La belle (et folle !) histoire derrière le titre de championne d'Espagne de la rameuse monégasque Clara Stefanelli

ETUDIANTE À MADRID, LA MONÉGASQUE A TRIOMPHÉ EN DOUBLE MIXTE PR3 LONGUE DISTANCE AVEC ENRIQUE FLORIANO MILLAN, MALVOYANT MÉDAILLÉ NEUF FOIS AUX JEUX PARALYMPIQUES... EN NATATION !

Ils sont dorénavant indissociables. Il n'y a plus Clara Stefanelli et Enrique Floriano Millan, mais bien un équipage "Florianelli", comme ils le répètent à l'envie. Engagés sous les couleurs du Remo Madrid Velocidad, un club d'aviron de la capitale, les deux rameurs sont devenus champions d'Espagne du double mixte PR3 (para-aviron) longue distance, le week-end dernier à Castrelo de Miño. Une sacrée performance, magnifiée par la relation unissant ces champions. 

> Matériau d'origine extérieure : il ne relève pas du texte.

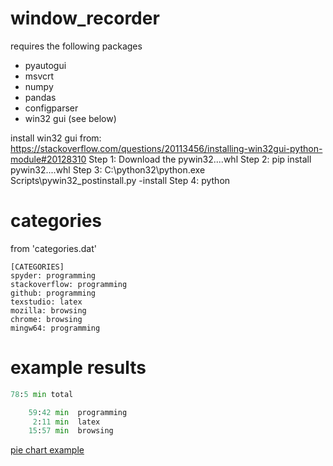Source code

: # window_recorder


requires the following packages
* pyautogui
* msvcrt
* numpy
* pandas
* configparser
* win32 gui (see below)


install win32 gui from:
    https://stackoverflow.com/questions/20113456/installing-win32gui-python-module#20128310
    Step 1: Download the pywin32....whl
    Step 2: pip install pywin32....whl
    Step 3: C:\python32\python.exe Scripts\pywin32_postinstall.py -install
    Step 4: python


# categories
from 'categories.dat'
```
[CATEGORIES]
spyder: programming
stackoverflow: programming
github: programming
texstudio: latex
mozilla: browsing
chrome: browsing
mingw64: programming
```

# example results

```python
78:5 min total

    59:42 min  programming
     2:11 min  latex
    15:57 min  browsing
```

[pie chart example](/images/example_pie_chart.png)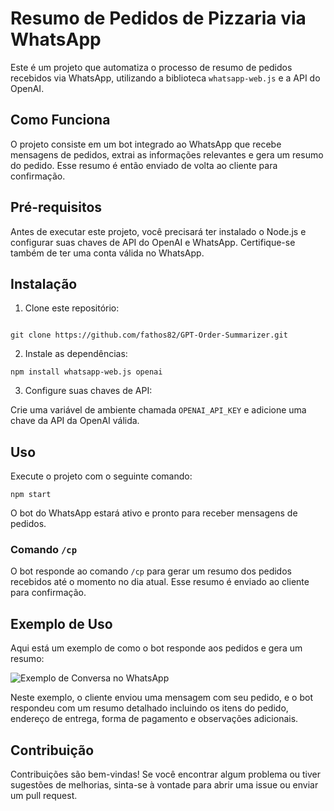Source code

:# Resumo de Pedidos de Pizzaria via WhatsApp

Este é um projeto que automatiza o processo de resumo de pedidos recebidos via WhatsApp, utilizando a biblioteca `whatsapp-web.js` e a API do OpenAI.

## Como Funciona

O projeto consiste em um bot integrado ao WhatsApp que recebe mensagens de pedidos, extrai as informações relevantes e gera um resumo do pedido. Esse resumo é então enviado de volta ao cliente para confirmação.

## Pré-requisitos

Antes de executar este projeto, você precisará ter instalado o Node.js e configurar suas chaves de API do OpenAI e WhatsApp. Certifique-se também de ter uma conta válida no WhatsApp.

## Instalação

1. Clone este repositório:

```

git clone https://github.com/fathos82/GPT-Order-Summarizer.git
```

2. Instale as dependências:

```
npm install whatsapp-web.js openai
```

3. Configure suas chaves de API:

Crie uma variável de ambiente chamada `OPENAI_API_KEY` e adicione uma chave da API da OpenAI válida.

## Uso

Execute o projeto com o seguinte comando:

```
npm start
```

O bot do WhatsApp estará ativo e pronto para receber mensagens de pedidos.

### Comando `/cp`

O bot responde ao comando `/cp` para gerar um resumo dos pedidos recebidos até o momento no dia atual. Esse resumo é enviado ao cliente para confirmação.

## Exemplo de Uso

Aqui está um exemplo de como o bot responde aos pedidos e gera um resumo:

![Exemplo de Conversa no WhatsApp](exemplo_conversa.png)

Neste exemplo, o cliente enviou uma mensagem com seu pedido, e o bot respondeu com um resumo detalhado incluindo os itens do pedido, endereço de entrega, forma de pagamento e observações adicionais.

## Contribuição

Contribuições são bem-vindas! Se você encontrar algum problema ou tiver sugestões de melhorias, sinta-se à vontade para abrir uma issue ou enviar um pull request.
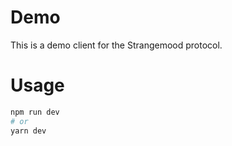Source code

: # Demo

This is a demo client for the Strangemood protocol.

# Usage

```bash
npm run dev
# or
yarn dev
```
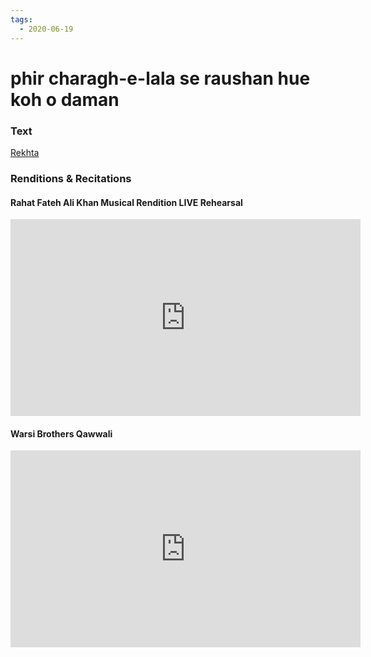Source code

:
 ```yaml
---
tags:
  - 2020-06-19
---
```

# phir charagh-e-lala se raushan hue koh o daman

### Text
[Rekhta](https://www.rekhta.org/ghazals/phir-charaag-e-laala-se-raushan-hue-koh-o-daman-allama-iqbal-ghazals-3)

### Renditions & Recitations

#### Rahat Fateh Ali Khan Musical Rendition LIVE Rehearsal

<iframe width="560" height="315" src="https://www.youtube.com/embed/NdDtKW1TjHo" title="YouTube video player" frameborder="0" allow="accelerometer; autoplay; clipboard-write; encrypted-media; gyroscope; picture-in-picture" allowfullscreen></iframe>

#### Warsi Brothers Qawwali

<iframe width="560" height="315" src="https://www.youtube.com/embed/3oOQOhl-nXY" title="YouTube video player" frameborder="0" allow="accelerometer; autoplay; clipboard-write; encrypted-media; gyroscope; picture-in-picture" allowfullscreen></iframe>

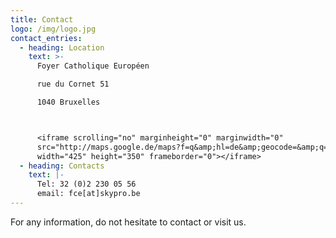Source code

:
 ```yaml
---
title: Contact
logo: /img/logo.jpg
contact_entries:
  - heading: Location
    text: >-
      Foyer Catholique Européen

      rue du Cornet 51

      1040 Bruxelles



      <iframe scrolling="no" marginheight="0" marginwidth="0"
      src="http://maps.google.de/maps?f=q&amp;hl=de&amp;geocode=&amp;q=51+rue+du+cornet,+bruxelles&amp;sll=51.124213,10.546875&amp;sspn=10.184701,24.301758&amp;ie=UTF8&amp;t=p&amp;s=AARTsJov3J-uf8nbmn_VabXYOGxOfdt31A&amp;ll=50.844159,4.388523&amp;spn=0.018969,0.036478&amp;z=14&amp;iwloc=addr&amp;output=embed"
      width="425" height="350" frameborder="0"></iframe>
  - heading: Contacts
    text: |-
      Tel: 32 (0)2 230 05 56
      email: fce[at]skypro.be
---
```


For any information, do not hesitate to contact or visit us.

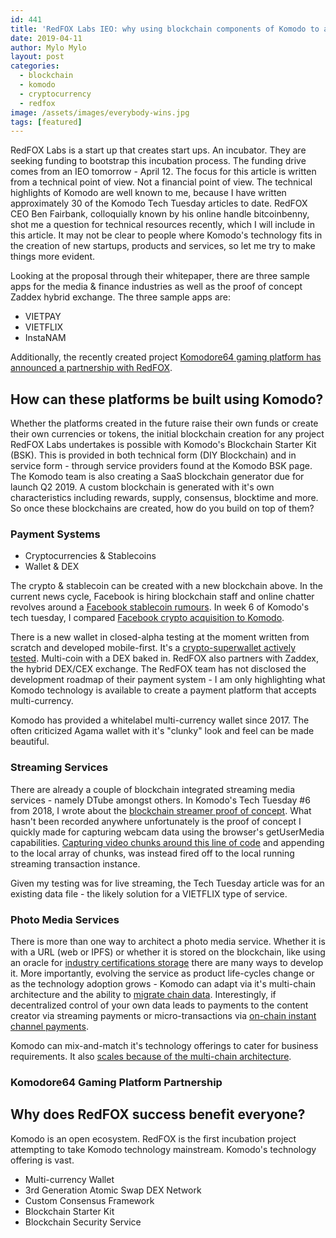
 ```yaml
---
id: 441
title: 'RedFOX Labs IEO: why using blockchain components of Komodo to accelerating adoption is a win for everyone'
date: 2019-04-11
author: Mylo Mylo
layout: post
categories:
  - blockchain
  - komodo
  - cryptocurrency
  - redfox
image: /assets/images/everybody-wins.jpg
tags: [featured]
---
```

RedFOX Labs is a start up that creates start ups.  An incubator.  They are seeking funding to bootstrap this incubation process.   The funding drive comes from an IEO tomorrow - April 12.  The focus for this article is written from a technical point of view.  Not a financial point of view.  The technical highlights of Komodo are well known to me, because I have written approximately 30 of the Komodo Tech Tuesday articles to date.  RedFOX CEO Ben Fairbank, colloquially known by his online handle bitcoinbenny, shot me a question for technical resources recently, which I will include in this article.  It may not be clear to people where Komodo's technology fits in the creation of new startups, products and services, so let me try to make things more evident.

Looking at the proposal through their whitepaper, there are three sample apps for the media & finance industries as well as the proof of concept Zaddex hybrid exchange.  The three sample apps are:
* VIETPAY
* VIETFLIX
* InstaNAM

Additionally, the recently created project [Komodore64 gaming platform has announced a partnership with RedFOX](https://twitter.com/komodoregames/status/1114137004047044608).

## How can these platforms be built using Komodo?
Whether the platforms created in the future raise their own funds or create their own currencies or tokens, the initial blockchain creation for any project RedFOX Labs undertakes is possible with Komodo's Blockchain Starter Kit (BSK).  This is provided in both technical form (DIY Blockchain) and in service form - through service providers found at the Komodo BSK page.   The Komodo team is also creating a SaaS blockchain generator due for launch Q2 2019.  A custom blockchain is generated with it's own characteristics including rewards, supply, consensus, blocktime and more.  So once these blockchains are created, how do you build on top of them?

### Payment Systems
* Cryptocurrencies & Stablecoins
* Wallet & DEX

The crypto & stablecoin can be created with a new blockchain above.  In the current news cycle, Facebook is hiring blockchain staff and online chatter revolves around a [Facebook stablecoin rumours](https://beincrypto.com/facebook-reportedly-seeking-investors-for-future-stablecoin/).  In week 6 of Komodo's tech tuesday, I compared [Facebook crypto acquisition to Komodo](https://komodoplatform.com/tt2019-6-facebook-crypto-comparison-erc20-migrations/).

There is a new wallet in closed-alpha testing at the moment written from scratch and developed mobile-first.  It's a [crypto-superwallet actively tested](https://twitter.com/0xca333/status/1113045156826136576).  Multi-coin with a DEX baked in.  RedFOX also partners with Zaddex, the hybrid DEX/CEX exchange.  The RedFOX team has not disclosed the development roadmap of their payment system - I am only highlighting what Komodo technology is available to create a payment platform that accepts multi-currency.

Komodo has provided a whitelabel multi-currency wallet since 2017.  The often criticized Agama wallet with it's "clunky" look and feel can be made beautiful.

### Streaming Services
There are already a couple of blockchain integrated streaming media services - namely DTube amongst others.  In Komodo's Tech Tuesday #6 from 2018, I wrote about the [blockchain streamer proof of concept](https://komodoplatform.com/tech-tuesday-update-6/).  What hasn't been recorded anywhere unfortunately is the proof of concept I quickly made for capturing webcam data using the browser's getUserMedia capabilities.  [Capturing video chunks around this line of code](https://github.com/imylomylo/samples/blob/gh-pages/src/content/getusermedia/record/js/main.js#L76) and appending to the local array of chunks, was instead fired off to the local running streaming transaction instance.

Given my testing was for live streaming, the Tech Tuesday article was for an existing data file - the likely solution for a VIETFLIX type of service.

### Photo Media Services
There is more than one way to architect a photo media service.  Whether it is with a URL (web or IPFS) or whether it is stored on the blockchain, like using an oracle for [industry certifications storage](https://komodoplatform.com/tt2019-5-peer-to-peer-orderbooks-first-atomic-swap/) there are many ways to develop it.  More importantly, evolving the service as product life-cycles change or as the technology adoption grows - Komodo can adapt via it's multi-chain architecture and the ability to [migrate chain data](https://komodoplatform.com/tt2019-3-digital-asset-tokenization-pool-mining-time-lock-rewards/).  Interestingly, if decentralized control of your own data leads to payments to the content creator via streaming payments or micro-transactions via [on-chain instant channel payments](https://komodoplatform.com/tech-tuesday-update-2/).

Komodo can mix-and-match it's technology offerings to cater for business requirements.  It also [scales because of the multi-chain architecture](https://komodoplatform.com/komodo-platforms-new-scalability-tech/).

### Komodore64 Gaming Platform Partnership

## Why does RedFOX success benefit everyone?
Komodo is an open ecosystem.  RedFOX is the first incubation project attempting to take Komodo technology mainstream.  Komodo's technology offering is vast.
* Multi-currency Wallet
* 3rd Generation Atomic Swap DEX Network
* Custom Consensus Framework
* Blockchain Starter Kit
* Blockchain Security Service
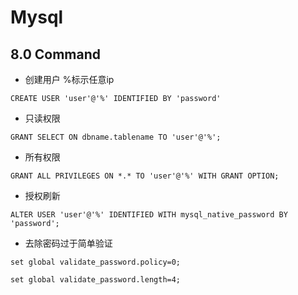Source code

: # Mysql

## 8.0 Command

+ 创建用户 %标示任意ip 

`CREATE USER 'user'@'%' IDENTIFIED BY 'password'`  
+ 只读权限 

`GRANT SELECT ON dbname.tablename TO 'user'@'%';`
+ 所有权限 

`GRANT ALL PRIVILEGES ON *.* TO 'user'@'%' WITH GRANT OPTION;`
+ 授权刷新 

`ALTER USER 'user'@'%' IDENTIFIED WITH mysql_native_password BY 'password';`

+ 去除密码过于简单验证 

```
set global validate_password.policy=0;

set global validate_password.length=4;
```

Clara Stefanelli, rameuse émérite de la Société nautique de Monaco (SNM), s'est installée à Madrid début octobre pour poursuivre ses études de traduction/interprétation. "Dès mon arrivée, je me suis inscrite au club d'aviron. Un réflexe logique", s'amuse-t-elle. Au Remo Madrid Velocidad, elle fait la connaissance d'Enrique Floriano Millan, malvoyant au palmarès sportif éloquent : neuf médailles paralympiques en natation entre Sydney 2000 et Londres 2012, dont deux du métal le plus précieux et cinq d'argent ! Avec "la cuisine" comme passion commune, Clara et Enrique tissent rapidement une relation d'amitié. Jusqu'à que l'Espagnol lui fasse "sa demande". "Pendant les vacances de Noël, lorsque les dates du championnat d'Espagne ont été confirmées, Enrique m'a proposé de ramer ensemble en double mixte PR3 longue distance, une nouvelle catégorie de la compétition", se remémore la Monégasque.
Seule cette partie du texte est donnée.